[Stored items from a collection]
##########
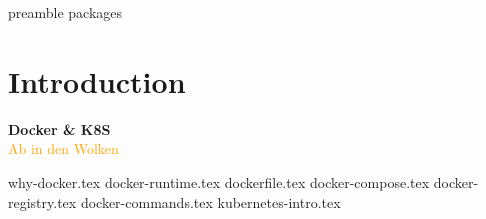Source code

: \RequirePackage{import}
{preamble}
{packages}


\section{Introduction}\label{sec:introduction}

\begin{frame}[c]
    \centering
    \Huge
    \textbf{Docker \& K8S}
    \\
    \vspace{1ex}
    \Large
    \textcolor{orange}{Ab in den Wolken}
\end{frame}
{why-docker.tex}
{docker-runtime.tex}
{dockerfile.tex}
{docker-compose.tex}
{docker-registry.tex}
{docker-commands.tex}
{kubernetes-intro.tex}



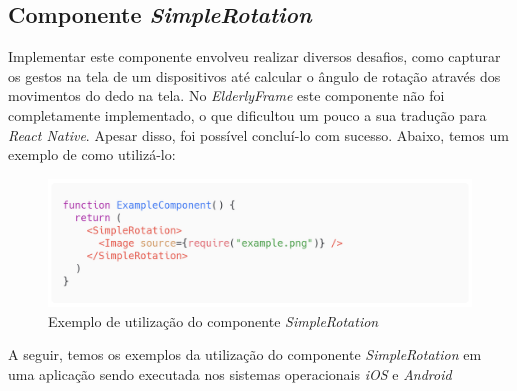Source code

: \documentclass[
	12pt,				    %
	openright,			    %
	oneside,			    %
	a4paper,			    %
    sumario=tradicional,    %
	english,			    %
	brazil,				    %
	]{abntex2}              %
\begin{document}
\subsection{Componente \textit{SimpleRotation}}

Implementar este componente envolveu realizar diversos desafios, como capturar os gestos na tela de um dispositivos até calcular o ângulo de rotação através dos movimentos do dedo na tela. No \textit{ElderlyFrame} este componente não foi completamente implementado, o que dificultou um pouco a sua tradução para \textit{React Native}. Apesar disso, foi possível concluí-lo com sucesso. Abaixo, temos um exemplo de como utilizá-lo:

\begin{figure}[H]
	\begin{center}
		\includegraphics[width=.8\linewidth]{images/SimpleRotation.png}
		\caption[Componente \textit{SimpleRotation}]{Exemplo de utilização do componente \textit{SimpleRotation}}
		\label{fig:simpleRotationExample}
	\end{center}
\end{figure}

\par

A seguir, temos os exemplos da utilização do componente \textit{SimpleRotation} em uma aplicação sendo executada nos sistemas operacionais \textit{iOS} e \textit{Android}
\end{document}
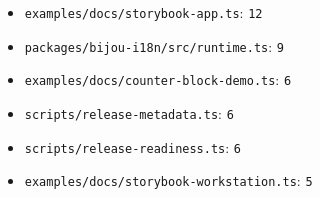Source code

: \begin{itemize}
\tightlist
\item
  \texttt{e\allowbreak{}x\allowbreak{}a\allowbreak{}m\allowbreak{}p\allowbreak{}l\allowbreak{}e\allowbreak{}s\allowbreak{}/\allowbreak{}d\allowbreak{}o\allowbreak{}c\allowbreak{}s\allowbreak{}/\allowbreak{}s\allowbreak{}t\allowbreak{}o\allowbreak{}r\allowbreak{}y\allowbreak{}b\allowbreak{}o\allowbreak{}o\allowbreak{}k\allowbreak{}-\allowbreak{}a\allowbreak{}p\allowbreak{}p\allowbreak{}.\allowbreak{}t\allowbreak{}s}: \texttt{1\allowbreak{}2}
\item
  \texttt{p\allowbreak{}a\allowbreak{}c\allowbreak{}k\allowbreak{}a\allowbreak{}g\allowbreak{}e\allowbreak{}s\allowbreak{}/\allowbreak{}b\allowbreak{}i\allowbreak{}j\allowbreak{}o\allowbreak{}u\allowbreak{}-\allowbreak{}i\allowbreak{}1\allowbreak{}8\allowbreak{}n\allowbreak{}/\allowbreak{}s\allowbreak{}r\allowbreak{}c\allowbreak{}/\allowbreak{}r\allowbreak{}u\allowbreak{}n\allowbreak{}t\allowbreak{}i\allowbreak{}m\allowbreak{}e\allowbreak{}.\allowbreak{}t\allowbreak{}s}: \texttt{9}
\item
  \texttt{e\allowbreak{}x\allowbreak{}a\allowbreak{}m\allowbreak{}p\allowbreak{}l\allowbreak{}e\allowbreak{}s\allowbreak{}/\allowbreak{}d\allowbreak{}o\allowbreak{}c\allowbreak{}s\allowbreak{}/\allowbreak{}c\allowbreak{}o\allowbreak{}u\allowbreak{}n\allowbreak{}t\allowbreak{}e\allowbreak{}r\allowbreak{}-\allowbreak{}b\allowbreak{}l\allowbreak{}o\allowbreak{}c\allowbreak{}k\allowbreak{}-\allowbreak{}d\allowbreak{}e\allowbreak{}m\allowbreak{}o\allowbreak{}.\allowbreak{}t\allowbreak{}s}: \texttt{6}
\item
  \texttt{s\allowbreak{}c\allowbreak{}r\allowbreak{}i\allowbreak{}p\allowbreak{}t\allowbreak{}s\allowbreak{}/\allowbreak{}r\allowbreak{}e\allowbreak{}l\allowbreak{}e\allowbreak{}a\allowbreak{}s\allowbreak{}e\allowbreak{}-\allowbreak{}m\allowbreak{}e\allowbreak{}t\allowbreak{}a\allowbreak{}d\allowbreak{}a\allowbreak{}t\allowbreak{}a\allowbreak{}.\allowbreak{}t\allowbreak{}s}: \texttt{6}
\item
  \texttt{s\allowbreak{}c\allowbreak{}r\allowbreak{}i\allowbreak{}p\allowbreak{}t\allowbreak{}s\allowbreak{}/\allowbreak{}r\allowbreak{}e\allowbreak{}l\allowbreak{}e\allowbreak{}a\allowbreak{}s\allowbreak{}e\allowbreak{}-\allowbreak{}r\allowbreak{}e\allowbreak{}a\allowbreak{}d\allowbreak{}i\allowbreak{}n\allowbreak{}e\allowbreak{}s\allowbreak{}s\allowbreak{}.\allowbreak{}t\allowbreak{}s}: \texttt{6}
\item
  \texttt{e\allowbreak{}x\allowbreak{}a\allowbreak{}m\allowbreak{}p\allowbreak{}l\allowbreak{}e\allowbreak{}s\allowbreak{}/\allowbreak{}d\allowbreak{}o\allowbreak{}c\allowbreak{}s\allowbreak{}/\allowbreak{}s\allowbreak{}t\allowbreak{}o\allowbreak{}r\allowbreak{}y\allowbreak{}b\allowbreak{}o\allowbreak{}o\allowbreak{}k\allowbreak{}-\allowbreak{}w\allowbreak{}o\allowbreak{}r\allowbreak{}k\allowbreak{}s\allowbreak{}t\allowbreak{}a\allowbreak{}t\allowbreak{}i\allowbreak{}o\allowbreak{}n\allowbreak{}.\allowbreak{}t\allowbreak{}s}: \texttt{5}

\end{itemize}
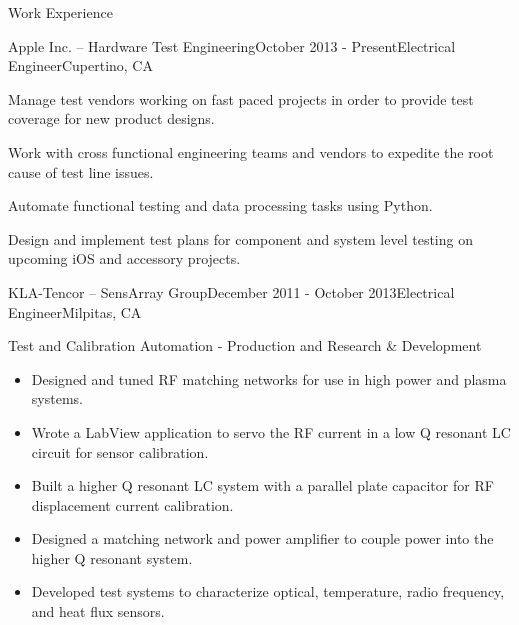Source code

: \documentclass{resume} %
\begin{document}
\begin{rSection}{Work Experience}
\vspace{-0.5em}
\begin{rSubsection}{Apple Inc. -- Hardware Test Engineering}{October 2013 - Present}{Electrical Engineer}{Cupertino, CA}
\item Manage test vendors working on fast paced projects in order to provide test coverage for new product designs.
\item Work with cross functional engineering teams and vendors to expedite the root cause of test line issues.
\item Automate functional testing and data processing tasks using Python.
\item Design and implement test plans for component and system level testing on upcoming iOS and accessory projects.
\end{rSubsection}


\ssquish
\begin{rSubsection2}{KLA-Tencor -- SensArray Group}{December 2011 - October 2013}{Electrical Engineer}{Milpitas, CA}
\item Test and Calibration Automation - Production and Research \& Development
\begin{itemize}
\itemsep -0.5em \vspace{-0.5em}
\renewcommand{\labelitemi}{-}
\item Designed and tuned RF matching networks for use in high power and plasma systems.
\item Wrote a LabView application to servo the RF current in a low Q resonant LC circuit for sensor calibration.
\item Built a higher Q resonant LC system with a parallel plate capacitor for RF displacement current calibration.
\item Designed a matching network and power amplifier to couple power into the higher Q resonant system.
\item Developed test systems to characterize optical, temperature, radio frequency, and heat flux sensors.
\end{itemize}


\end{rSubsection2}
\end{rSection}
\end{document}
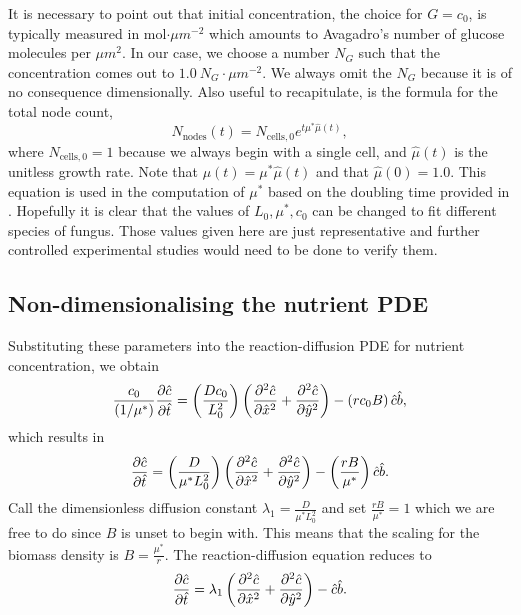 It is necessary to point out that initial concentration, the choice for $G = c_0$, is 
typically measured in mol$\cdot \mu m^{-2}$ which amounts to Avagadro's number of 
glucose molecules per $\mu m^{2}$. In our case, we choose a number $N_G$ such that 
the concentration comes out to $1.0 \ N_G \cdot \mu m^{-2}$. We always
omit the $N_G$ because it is of no consequence dimensionally.
Also useful to recapitulate, is the formula for the total node count,
\begin{equation}  
    N_{\textrm{nodes}}(t) = N_{\textrm{cells},0} e^{ t \mu^* \hat{\mu}(t)},
\end{equation}
where $N_{\textrm{cells},0} = 1$ because we always begin with a single cell,
and $\hat{\mu}(t)$ is the unitless growth rate. Note that
$\mu(t) = \mu^* \hat{\mu}(t)$ and that $\hat{\mu}(0) = 1.0$.
This equation is used in the computation of $\mu^*$ based on the doubling time
provided in \cite{salari2017investigation}.
Hopefully it is clear that
the values of $L_0, \mu^*, c_0$
can be changed to fit different species of fungus. Those values given here
are just representative and further controlled experimental studies would 
need to be done to verify them.

\subsection{Non-dimensionalising the nutrient PDE}

Substituting these parameters into the reaction-diffusion PDE for nutrient concentration, we obtain 
\begin{equation*}
    \frac{c_0}{(1/\mu^*)}\pdv{\hat{c}}{\hat{t}} = \left(\frac{D c_0}{ L_0^2} \right)\left(\pdv[2]{\hat{c}}{\hat{x}} + \pdv[2]{\hat{c}}{\hat{y}} \right) -
      \left( r c_0 B\right)  \hat{c}\hat{b},
\end{equation*}
which results in 
\begin{equation*}
    \pdv{\hat{c}}{\hat{t}} = \left(\frac{D}{ \mu^* L_0^2} \right)\left(\pdv[2]{\hat{c}}{\hat{x}} + \pdv[2]{\hat{c}}{\hat{y}} \right) -
      \left( \frac{r  B}{\mu^*}\right)  \hat{c}\hat{b}.
\end{equation*}
Call the dimensionless diffusion constant $\lambda_1 = \frac{D}{ \mu^* L_0^2}$ and 
set $\frac{r  B}{\mu^*}=1$ which we are free to do since $B$ is unset to begin with. This means 
that the scaling for the biomass density is $B = \frac{\mu^*}{r}$. The reaction-diffusion equation 
reduces to 
\begin{equation*}
    \pdv{\hat{c}}{\hat{t}} = \lambda_1 \left(\pdv[2]{\hat{c}}{\hat{x}} + \pdv[2]{\hat{c}}{\hat{y}} \right) -
      \hat{c}\hat{b}.
\end{equation*}

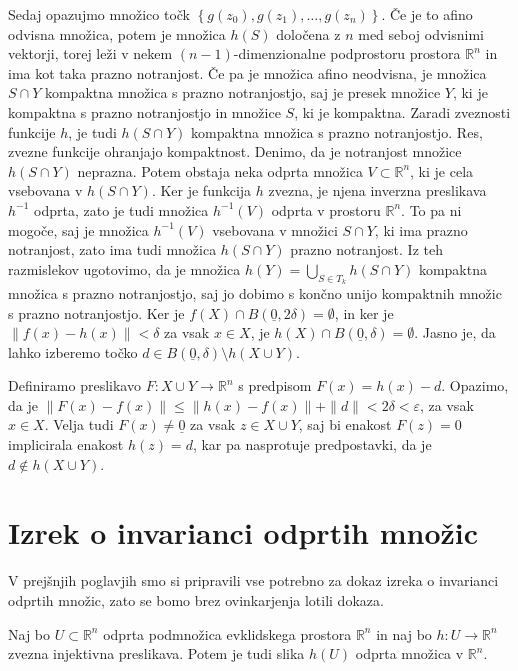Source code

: \documentclass[mat1]{fmfdelo}
\newcommand{\R}{\mathbb R}
\newcommand{\0}{\underline{0}}
\begin{document}
\begin{dokaz}
Sedaj opazujmo množico točk $\left \{ g(z_0), g(z_1), \dots, g(z_n) \right \}$. Če je to afino odvisna množica, potem je množica $h(S)$ določena z $n$ med seboj odvisnimi vektorji, torej leži v nekem $(n-1)$-dimenzionalne podprostoru prostora $\R^n$ in ima kot taka prazno notranjost. Če pa je množica afino neodvisna, je množica $S \cap Y$ kompaktna množica s prazno notranjostjo, saj je presek množice $Y$, ki je kompaktna s prazno notranjostjo in množice $S$, ki je kompaktna. Zaradi zveznosti funkcije $h$, je tudi $h(S \cap Y)$ kompaktna množica s prazno notranjostjo. Res, zvezne funkcije ohranjajo kompaktnost. Denimo, da je notranjost množice $h(S \cap Y)$ neprazna. Potem obstaja neka odprta množica $V \subset \R^n$, ki je cela vsebovana v $h(S \cap Y)$. Ker je funkcija $h$ zvezna, je njena inverzna preslikava $h^{-1}$ odprta, zato je tudi množica $h^{-1}(V)$ odprta v prostoru $\R^n$. To pa ni mogoče, saj je množica $h^{-1}(V)$ vsebovana v množici $S \cap Y$, ki ima prazno notranjost, zato ima tudi množica $h(S \cap Y)$ prazno notranjost. Iz teh razmislekov ugotovimo, da je množica $h(Y) = \bigcup\limits_{S \in T_k} h(S \cap Y)$ kompaktna množica s prazno notranjostjo, saj jo dobimo s končno unijo kompaktnih množic s prazno notranjostjo. Ker je $f(X) \cap B(\0, 2 \delta) = \emptyset$, in ker je $\| f(x) - h(x) \| < \delta$ za vsak $x \in X$, je $h(X) \cap B(\0, \delta) = \emptyset$. Jasno je, da lahko izberemo točko $d \in B(\0, \delta) \setminus h(X \cup Y)$.

Definiramo preslikavo $F : X \cup Y \to \R^n$ s predpisom $F(x)  = h(x) - d$. Opazimo, da je $\| F(x) - f(x) \| \leq \| h(x) - f(x) \| + \| d \| < 2\delta < \varepsilon$, za vsak $x \in X$. Velja tudi $F(x) \neq \0$ za vsak $z \in X \cup Y$, saj bi enakost $F(z) = 0$ implicirala enakost $h(z) = d$, kar pa nasprotuje predpostavki, da je $d \notin h(X \cup Y)$.
\end{dokaz}


\section{Izrek o invarianci odprtih množic}\label{raz:ioiom}
V prejšnjih poglavjih smo si pripravili vse potrebno za dokaz izreka o invarianci odprtih množic, zato se bomo brez ovinkarjenja lotili dokaza.

\begin{izrek}\label{izr:main-theorem}
Naj bo $U \subset \R^n$ odprta podmnožica evklidskega prostora $\R^n$ in naj bo $h : U \rightarrow \R^n$ zvezna injektivna preslikava.
Potem je tudi slika $h(U)$ odprta množica v $\R^n$.
\end{izrek}
\end{document}

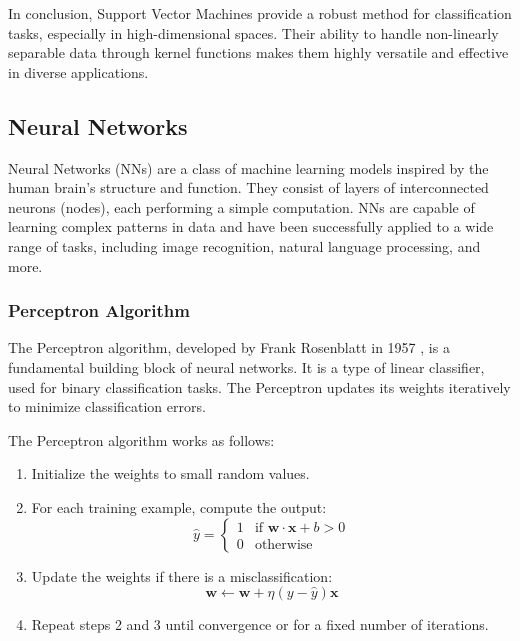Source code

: \documentclass[english,11pt,a4paper,titlepage]{article}
\begin{document}
	In conclusion, Support Vector Machines provide a robust method for classification tasks, especially in high-dimensional spaces. Their ability to handle non-linearly separable data through kernel functions makes them highly versatile and effective in diverse applications.
	
	
	\subsection*{Neural Networks}
	Neural Networks (NNs) are a class of machine learning models inspired by the human brain's structure and function. They consist of layers of interconnected neurons (nodes), each performing a simple computation. NNs are capable of learning complex patterns in data and have been successfully applied to a wide range of tasks, including image recognition, natural language processing, and more.
	
	\subsubsection*{Perceptron Algorithm}
	The Perceptron algorithm, developed by Frank Rosenblatt in 1957 \cite{rosenblattPerceptronProbabilisticModel1958}, is a fundamental building block of neural networks. It is a type of linear classifier, used for binary classification tasks. The Perceptron updates its weights iteratively to minimize classification errors.

	The Perceptron algorithm works as follows:
	\begin{enumerate}
		\item Initialize the weights to small random values.
		\item For each training example, compute the output:
		\begin{equation*}
			\hat{y} = \begin{cases}
				1 & \text{if } \mathbf{w} \cdot \mathbf{x} + b > 0 \\
				0 & \text{otherwise}
			\end{cases}
		\end{equation*}
		\item Update the weights if there is a misclassification:
		\begin{equation*}
			\mathbf{w} \leftarrow \mathbf{w} + \eta (y - \hat{y}) \mathbf{x}
		\end{equation*}
		\item Repeat steps 2 and 3 until convergence or for a fixed number of iterations.
	\end{enumerate}
	
\end{document}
##########
Determine how many lines in the records include the string "odprtih". Only that number should be given.

SOLUTION FOR THIS TASK »
2